[DIRECTIONS] Give an exact copy of the lines of the records below, starting at the line containing "your .env file" and running to the end.

----

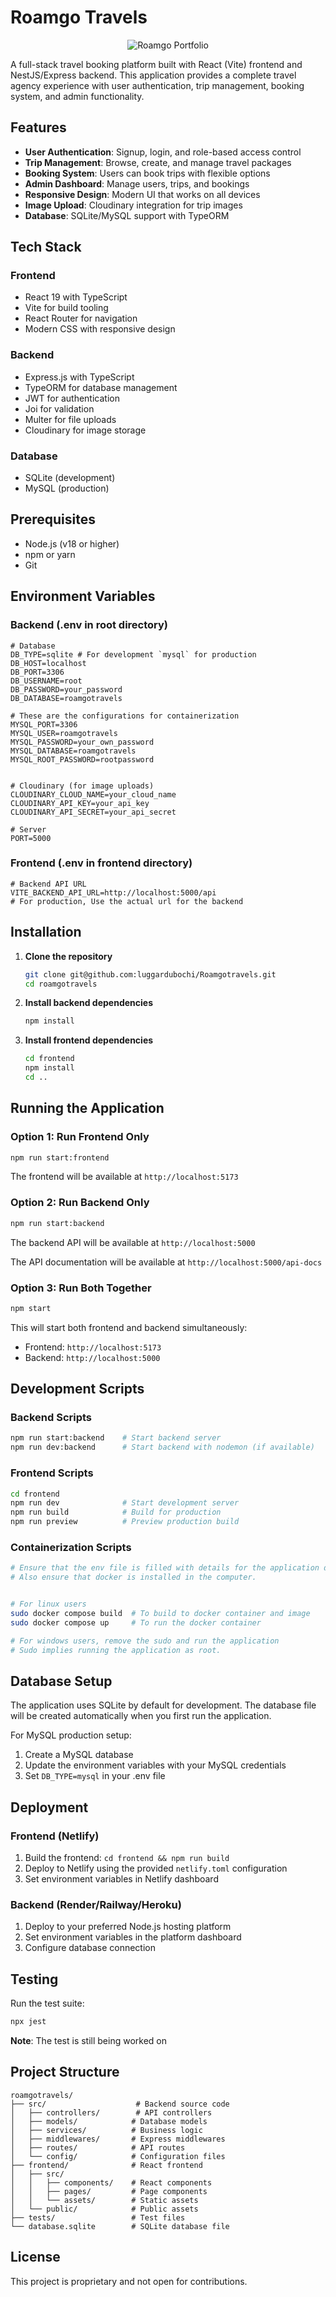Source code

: # Roamgo Travels

<center><img src="frontend/src/assets/roamtravel_logo.png" alt="Roamgo Portfolio"></center>

A full-stack travel booking platform built with React (Vite) frontend and NestJS/Express backend. This application provides a complete travel agency experience with user authentication, trip management, booking system, and admin functionality.

## Features

- **User Authentication**: Signup, login, and role-based access control
- **Trip Management**: Browse, create, and manage travel packages
- **Booking System**: Users can book trips with flexible options
- **Admin Dashboard**: Manage users, trips, and bookings
- **Responsive Design**: Modern UI that works on all devices
- **Image Upload**: Cloudinary integration for trip images
- **Database**: SQLite/MySQL support with TypeORM

## Tech Stack

### Frontend
- React 19 with TypeScript
- Vite for build tooling
- React Router for navigation
- Modern CSS with responsive design

### Backend
- Express.js with TypeScript
- TypeORM for database management
- JWT for authentication
- Joi for validation
- Multer for file uploads
- Cloudinary for image storage

### Database
- SQLite (development)
- MySQL (production)

## Prerequisites

- Node.js (v18 or higher)
- npm or yarn
- Git

## Environment Variables

### Backend (.env in root directory)
```env
# Database
DB_TYPE=sqlite # For development `mysql` for production
DB_HOST=localhost
DB_PORT=3306
DB_USERNAME=root
DB_PASSWORD=your_password
DB_DATABASE=roamgotravels

# These are the configurations for containerization
MYSQL_PORT=3306
MYSQL_USER=roamgotravels
MYSQL_PASSWORD=your_own_password
MYSQL_DATABASE=roamgotravels
MYSQL_ROOT_PASSWORD=rootpassword


# Cloudinary (for image uploads)
CLOUDINARY_CLOUD_NAME=your_cloud_name
CLOUDINARY_API_KEY=your_api_key
CLOUDINARY_API_SECRET=your_api_secret

# Server
PORT=5000
```

### Frontend (.env in frontend directory)
```env
# Backend API URL
VITE_BACKEND_API_URL=http://localhost:5000/api
# For production, Use the actual url for the backend 
```

## Installation

1. **Clone the repository**
   ```bash
   git clone git@github.com:luggardubochi/Roamgotravels.git
   cd roamgotravels
   ```

2. **Install backend dependencies**
   ```bash
   npm install
   ```

3. **Install frontend dependencies**
   ```bash
   cd frontend
   npm install
   cd ..
   ```

## Running the Application

### Option 1: Run Frontend Only
```bash
npm run start:frontend
```
The frontend will be available at `http://localhost:5173`

### Option 2: Run Backend Only
```bash
npm run start:backend
```
The backend API will be available at `http://localhost:5000`

The API documentation will be available at `http://localhost:5000/api-docs`

### Option 3: Run Both Together
```bash
npm start
```
This will start both frontend and backend simultaneously:
- Frontend: `http://localhost:5173`
- Backend: `http://localhost:5000`

## Development Scripts

### Backend Scripts
```bash
npm run start:backend    # Start backend server
npm run dev:backend      # Start backend with nodemon (if available)
```

### Frontend Scripts
```bash
cd frontend
npm run dev              # Start development server
npm run build            # Build for production
npm run preview          # Preview production build
```

### Containerization Scripts
```bash
# Ensure that the env file is filled with details for the application development.
# Also ensure that docker is installed in the computer.


# For linux users
sudo docker compose build  # To build to docker container and image
sudo docker compose up 	   # To run the docker container

# For windows users, remove the sudo and run the application
# Sudo implies running the application as root.
```

## Database Setup

The application uses SQLite by default for development. The database file will be created automatically when you first run the application.

For MySQL production setup:
1. Create a MySQL database
2. Update the environment variables with your MySQL credentials
3. Set `DB_TYPE=mysql` in your .env file

## Deployment

### Frontend (Netlify)
1. Build the frontend: `cd frontend && npm run build`
2. Deploy to Netlify using the provided `netlify.toml` configuration
3. Set environment variables in Netlify dashboard

### Backend (Render/Railway/Heroku)
1. Deploy to your preferred Node.js hosting platform
2. Set environment variables in the platform dashboard
3. Configure database connection

## Testing

Run the test suite:
```bash
npx jest
```
**Note**: The test is still being worked on

## Project Structure

```
roamgotravels/
├── src/                    # Backend source code
│   ├── controllers/        # API controllers
│   ├── models/            # Database models
│   ├── services/          # Business logic
│   ├── middlewares/       # Express middlewares
│   ├── routes/            # API routes
│   └── config/            # Configuration files
├── frontend/              # React frontend
│   ├── src/
│   │   ├── components/    # React components
│   │   ├── pages/         # Page components
│   │   └── assets/        # Static assets
│   └── public/            # Public assets
├── tests/                 # Test files
└── database.sqlite        # SQLite database file
```

## License

This project is proprietary and not open for contributions.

----

[TASK ANSWER]
3. Set `DB_TYPE=mysql` in your .env file

## Deployment

### Frontend (Netlify)
1. Build the frontend: `cd frontend && npm run build`
2. Deploy to Netlify using the provided `netlify.toml` configuration
3. Set environment variables in Netlify dashboard

### Backend (Render/Railway/Heroku)
1. Deploy to your preferred Node.js hosting platform
2. Set environment variables in the platform dashboard
3. Configure database connection

## Testing

Run the test suite:
```bash
npx jest
```
**Note**: The test is still being worked on

## Project Structure

```
roamgotravels/
├── src/                    # Backend source code
│   ├── controllers/        # API controllers
│   ├── models/            # Database models
│   ├── services/          # Business logic
│   ├── middlewares/       # Express middlewares
│   ├── routes/            # API routes
│   └── config/            # Configuration files
├── frontend/              # React frontend
│   ├── src/
│   │   ├── components/    # React components
│   │   ├── pages/         # Page components
│   │   └── assets/        # Static assets
│   └── public/            # Public assets
├── tests/                 # Test files
└── database.sqlite        # SQLite database file
```

## License

This project is proprietary and not open for contributions.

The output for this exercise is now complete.